(Dataset items)

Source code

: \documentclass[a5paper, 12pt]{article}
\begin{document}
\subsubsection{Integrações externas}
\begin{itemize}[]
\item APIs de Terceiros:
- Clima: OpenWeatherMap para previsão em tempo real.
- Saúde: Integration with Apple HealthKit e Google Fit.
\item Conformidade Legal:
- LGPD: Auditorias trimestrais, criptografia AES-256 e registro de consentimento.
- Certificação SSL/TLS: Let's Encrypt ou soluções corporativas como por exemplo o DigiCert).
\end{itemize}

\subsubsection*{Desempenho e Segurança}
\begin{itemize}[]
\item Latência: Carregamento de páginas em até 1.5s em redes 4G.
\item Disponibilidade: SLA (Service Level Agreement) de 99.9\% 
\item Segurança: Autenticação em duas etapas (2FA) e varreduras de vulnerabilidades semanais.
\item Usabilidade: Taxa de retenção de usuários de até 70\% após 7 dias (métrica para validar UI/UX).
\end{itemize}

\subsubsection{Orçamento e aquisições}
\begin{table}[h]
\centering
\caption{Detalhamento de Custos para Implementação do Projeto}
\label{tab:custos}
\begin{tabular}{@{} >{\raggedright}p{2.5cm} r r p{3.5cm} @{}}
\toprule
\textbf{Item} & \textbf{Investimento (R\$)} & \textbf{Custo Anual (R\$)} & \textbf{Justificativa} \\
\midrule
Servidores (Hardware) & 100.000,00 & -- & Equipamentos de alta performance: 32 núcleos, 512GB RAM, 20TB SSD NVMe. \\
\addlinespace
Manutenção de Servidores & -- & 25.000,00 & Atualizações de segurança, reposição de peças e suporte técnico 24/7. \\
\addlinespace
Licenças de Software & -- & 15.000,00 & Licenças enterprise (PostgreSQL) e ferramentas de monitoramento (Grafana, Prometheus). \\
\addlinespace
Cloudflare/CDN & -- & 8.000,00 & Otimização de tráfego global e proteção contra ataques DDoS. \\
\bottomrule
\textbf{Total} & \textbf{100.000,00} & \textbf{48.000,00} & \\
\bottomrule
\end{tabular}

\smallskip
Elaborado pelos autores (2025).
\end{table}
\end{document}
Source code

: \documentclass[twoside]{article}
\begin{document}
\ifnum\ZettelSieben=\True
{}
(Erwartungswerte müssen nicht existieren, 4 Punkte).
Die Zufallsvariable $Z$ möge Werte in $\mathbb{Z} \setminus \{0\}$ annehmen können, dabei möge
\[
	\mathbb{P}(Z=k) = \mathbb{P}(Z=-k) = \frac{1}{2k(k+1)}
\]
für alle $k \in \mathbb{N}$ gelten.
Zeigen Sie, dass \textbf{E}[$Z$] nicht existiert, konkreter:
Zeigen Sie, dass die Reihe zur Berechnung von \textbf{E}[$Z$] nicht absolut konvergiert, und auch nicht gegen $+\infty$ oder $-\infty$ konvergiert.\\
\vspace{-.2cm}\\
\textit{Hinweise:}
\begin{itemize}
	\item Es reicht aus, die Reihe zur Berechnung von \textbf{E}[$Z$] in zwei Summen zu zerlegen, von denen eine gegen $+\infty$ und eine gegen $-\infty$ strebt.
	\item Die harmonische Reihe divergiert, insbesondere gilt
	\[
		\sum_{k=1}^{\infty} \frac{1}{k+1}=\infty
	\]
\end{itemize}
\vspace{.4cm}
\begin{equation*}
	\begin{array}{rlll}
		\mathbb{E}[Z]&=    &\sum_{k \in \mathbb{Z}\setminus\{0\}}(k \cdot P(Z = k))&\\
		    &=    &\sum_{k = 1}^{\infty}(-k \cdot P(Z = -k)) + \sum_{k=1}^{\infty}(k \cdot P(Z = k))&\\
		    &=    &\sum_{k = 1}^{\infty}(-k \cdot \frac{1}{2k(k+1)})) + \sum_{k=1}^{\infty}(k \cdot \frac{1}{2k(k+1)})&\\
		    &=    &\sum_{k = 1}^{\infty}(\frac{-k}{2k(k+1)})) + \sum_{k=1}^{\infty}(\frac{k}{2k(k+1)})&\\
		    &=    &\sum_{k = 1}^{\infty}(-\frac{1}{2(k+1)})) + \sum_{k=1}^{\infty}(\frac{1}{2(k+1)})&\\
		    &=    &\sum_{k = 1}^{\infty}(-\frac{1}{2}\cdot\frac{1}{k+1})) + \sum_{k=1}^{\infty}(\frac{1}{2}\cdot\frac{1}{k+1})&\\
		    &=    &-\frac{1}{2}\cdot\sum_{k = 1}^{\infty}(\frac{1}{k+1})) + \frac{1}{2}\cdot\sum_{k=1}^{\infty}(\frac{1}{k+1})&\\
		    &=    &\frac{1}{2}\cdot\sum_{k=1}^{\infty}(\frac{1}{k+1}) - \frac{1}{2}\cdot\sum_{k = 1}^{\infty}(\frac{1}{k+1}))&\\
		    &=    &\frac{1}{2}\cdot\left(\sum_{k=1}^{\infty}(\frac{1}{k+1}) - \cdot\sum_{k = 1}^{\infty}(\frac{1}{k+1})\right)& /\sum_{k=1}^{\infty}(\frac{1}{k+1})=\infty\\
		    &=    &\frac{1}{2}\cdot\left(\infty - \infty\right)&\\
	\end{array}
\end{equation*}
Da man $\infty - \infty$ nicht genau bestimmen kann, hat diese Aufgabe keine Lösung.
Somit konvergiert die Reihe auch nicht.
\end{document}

What to work on = Go through the entries above and copy each line with "mathbb" in it.

Reply to the exercise =
Die Zufallsvariable $Z$ möge Werte in $\mathbb{Z} \setminus \{0\}$ annehmen können, dabei möge
	\mathbb{P}(Z=k) = \mathbb{P}(Z=-k) = \frac{1}{2k(k+1)}
für alle $k \in \mathbb{N}$ gelten.
		\mathbb{E}[Z]&=    &\sum_{k \in \mathbb{Z}\setminus\{0\}}(k \cdot P(Z = k))&\\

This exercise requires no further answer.